= Beginning of Section =
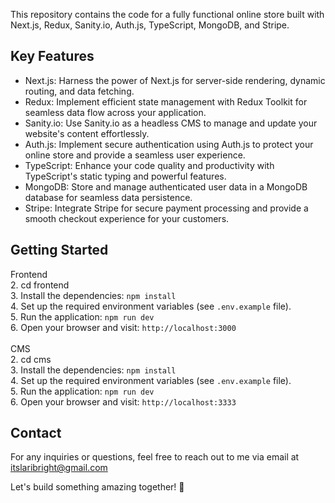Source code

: This repository contains the code for a fully functional online store built with Next.js, Redux, Sanity.io, Auth.js, TypeScript, MongoDB, and Stripe.

## Key Features

- Next.js: Harness the power of Next.js for server-side rendering, dynamic routing, and data fetching.
- Redux: Implement efficient state management with Redux Toolkit for seamless data flow across your application.
- Sanity.io: Use Sanity.io as a headless CMS to manage and update your website's content effortlessly.
- Auth.js: Implement secure authentication using Auth.js to protect your online store and provide a seamless user experience.
- TypeScript: Enhance your code quality and productivity with TypeScript's static typing and powerful features.
- MongoDB: Store and manage authenticated user data in a MongoDB database for seamless data persistence.
- Stripe: Integrate Stripe for secure payment processing and provide a smooth checkout experience for your customers.

## Getting Started

Frontend <br> 2. cd frontend <br> 3. Install the dependencies: `npm install` <br> 4. Set up the required environment variables (see `.env.example` file). <br> 5. Run the application: `npm run dev` <br> 6. Open your browser and visit: `http://localhost:3000` <br>
<br>
CMS <br> 2. cd cms <br> 3. Install the dependencies: `npm install` <br> 4. Set up the required environment variables (see `.env.example` file). <br> 5. Run the application: `npm run dev` <br> 6. Open your browser and visit: `http://localhost:3333` <br>

## Contact

For any inquiries or questions, feel free to reach out to me via email at itslaribright@gmail.com

Let's build something amazing together! 🌟
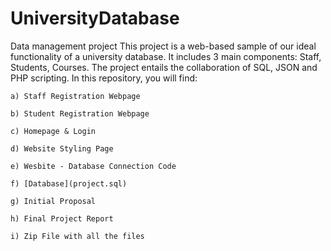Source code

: # UniversityDatabase
Data management project
This project is a web-based sample of our ideal functionality of a university database. It includes 3 main components: Staff, Students, Courses. The project entails the collaboration of SQL, JSON and PHP scripting. In this repository, you will find:

  	a) Staff Registration Webpage
  
  	b) Student Registration Webpage
  	
  	c) Homepage & Login
  
  	d) Website Styling Page
  
  	e) Wesbite - Database Connection Code
  
  	f) [Database](project.sql)  
  
  	g) Initial Proposal
  
  	h) Final Project Report
  
  	i) Zip File with all the files
  
  
  
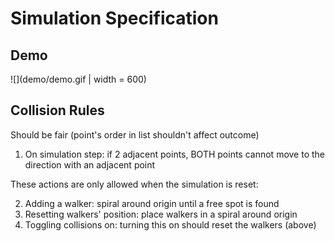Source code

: # Simulation Specification

## Demo
![](demo/demo.gif | width = 600)

## Collision Rules 
Should be fair (point's order in list shouldn't affect outcome)

1. On simulation step: if 2 adjacent points, BOTH points cannot move to the direction with an adjacent point

These actions are only allowed when the simulation is reset:

2. Adding a walker: spiral around origin until a free spot is found
3. Resetting walkers' position: place walkers in a spiral around origin
4. Toggling collisions on: turning this on should reset the walkers (above) 
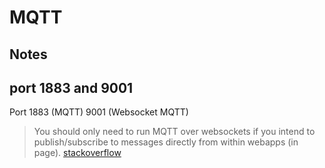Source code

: # MQTT

## Notes

## port 1883 and 9001

Port 1883 (MQTT) 9001 (Websocket MQTT)

> You should only need to run MQTT over websockets if you intend to publish/subscribe to messages directly from within webapps (in page).
[stackoverflow](https://stackoverflow.com/questions/30624897/direct-mqtt-vs-mqtt-over-websocket)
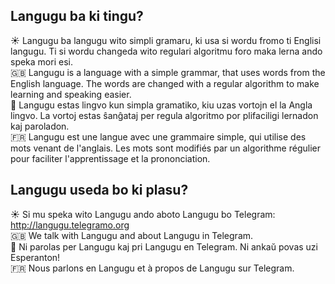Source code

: ## Langugu ba ki tingu?

:sunny: Langugu ba langugu wito simpli gramaru, ki usa si wordu fromo ti Englisi langugu. Ti si wordu changeda wito regulari algoritmu foro maka lerna ando speka mori esi.  
:gb: Langugu is a language with a simple grammar, that uses words from the English language. The words are changed with a regular algorithm to make learning and speaking easier.  
:green_heart: Langugu estas lingvo kun simpla gramatiko, kiu uzas vortojn el la Angla lingvo. La vortoj estas ŝanĝataj per regula algoritmo por plifaciligi lernadon kaj paroladon.  
:fr: Langugu est une langue avec une grammaire simple, qui utilise des mots venant de l'anglais. Les mots sont modifiés par un algorithme régulier pour faciliter l'apprentissage et la prononciation.

## Langugu useda bo ki plasu?

:sunny: Si mu speka wito Langugu ando aboto Langugu bo Telegram: http://langugu.telegramo.org  
:gb: We talk with Langugu and about Langugu in Telegram.  
:green_heart: Ni parolas per Langugu kaj pri Langugu en Telegram. Ni ankaŭ povas uzi Esperanton!  
:fr: Nous parlons en Langugu et à propos de Langugu sur Telegram. 

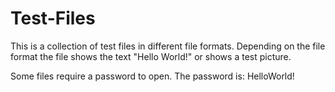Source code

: # Test-Files

This is a collection of test files in different file formats. Depending on the file format the file shows the text "Hello World!" or shows a test picture. 

Some files require a password to open. The password is: HelloWorld!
= End of Section =
Word for word, reproduce all the data, but not the pictures.

Source code

: This repository contains the code for a fully functional online store built with Next.js, Redux, Sanity.io, Auth.js, TypeScript, MongoDB, and Stripe.

## Key Features

- Next.js: Harness the power of Next.js for server-side rendering, dynamic routing, and data fetching.
- Redux: Implement efficient state management with Redux Toolkit for seamless data flow across your application.
- Sanity.io: Use Sanity.io as a headless CMS to manage and update your website's content effortlessly.
- Auth.js: Implement secure authentication using Auth.js to protect your online store and provide a seamless user experience.
- TypeScript: Enhance your code quality and productivity with TypeScript's static typing and powerful features.
- MongoDB: Store and manage authenticated user data in a MongoDB database for seamless data persistence.
- Stripe: Integrate Stripe for secure payment processing and provide a smooth checkout experience for your customers.

## Getting Started

Frontend <br> 2. cd frontend <br> 3. Install the dependencies: `npm install` <br> 4. Set up the required environment variables (see `.env.example` file). <br> 5. Run the application: `npm run dev` <br> 6. Open your browser and visit: `http://localhost:3000` <br>
<br>
CMS <br> 2. cd cms <br> 3. Install the dependencies: `npm install` <br> 4. Set up the required environment variables (see `.env.example` file). <br> 5. Run the application: `npm run dev` <br> 6. Open your browser and visit: `http://localhost:3333` <br>

## Contact

For any inquiries or questions, feel free to reach out to me via email at itslaribright@gmail.com

Let's build something amazing together! 🌟
Source code

: # UniversityDatabase
Data management project
This project is a web-based sample of our ideal functionality of a university database. It includes 3 main components: Staff, Students, Courses. The project entails the collaboration of SQL, JSON and PHP scripting. In this repository, you will find:

  	a) Staff Registration Webpage
  
  	b) Student Registration Webpage
  	
  	c) Homepage & Login
  
  	d) Website Styling Page
  
  	e) Wesbite - Database Connection Code
  
  	f) [Database](project.sql)  
  
  	g) Initial Proposal
  
  	h) Final Project Report
  
  	i) Zip File with all the files
  
  
  
Source code

: # Simulation Specification

## Demo
![](demo/demo.gif | width = 600)

## Collision Rules 
Should be fair (point's order in list shouldn't affect outcome)

1. On simulation step: if 2 adjacent points, BOTH points cannot move to the direction with an adjacent point

These actions are only allowed when the simulation is reset:

2. Adding a walker: spiral around origin until a free spot is found
3. Resetting walkers' position: place walkers in a spiral around origin
4. Toggling collisions on: turning this on should reset the walkers (above) 
Source code

: # MQTT

## Notes

## port 1883 and 9001

Port 1883 (MQTT) 9001 (Websocket MQTT)

> You should only need to run MQTT over websockets if you intend to publish/subscribe to messages directly from within webapps (in page).
[stackoverflow](https://stackoverflow.com/questions/30624897/direct-mqtt-vs-mqtt-over-websocket)
Source code

: ## Langugu ba ki tingu?

:sunny: Langugu ba langugu wito simpli gramaru, ki usa si wordu fromo ti Englisi langugu. Ti si wordu changeda wito regulari algoritmu foro maka lerna ando speka mori esi.  
:gb: Langugu is a language with a simple grammar, that uses words from the English language. The words are changed with a regular algorithm to make learning and speaking easier.  
:green_heart: Langugu estas lingvo kun simpla gramatiko, kiu uzas vortojn el la Angla lingvo. La vortoj estas ŝanĝataj per regula algoritmo por plifaciligi lernadon kaj paroladon.  
:fr: Langugu est une langue avec une grammaire simple, qui utilise des mots venant de l'anglais. Les mots sont modifiés par un algorithme régulier pour faciliter l'apprentissage et la prononciation.

## Langugu useda bo ki plasu?

:sunny: Si mu speka wito Langugu ando aboto Langugu bo Telegram: http://langugu.telegramo.org  
:gb: We talk with Langugu and about Langugu in Telegram.  
:green_heart: Ni parolas per Langugu kaj pri Langugu en Telegram. Ni ankaŭ povas uzi Esperanton!  
:fr: Nous parlons en Langugu et à propos de Langugu sur Telegram. 

Source code

: # Test-Files

This is a collection of test files in different file formats. Depending on the file format the file shows the text "Hello World!" or shows a test picture. 

Some files require a password to open. The password is: HelloWorld!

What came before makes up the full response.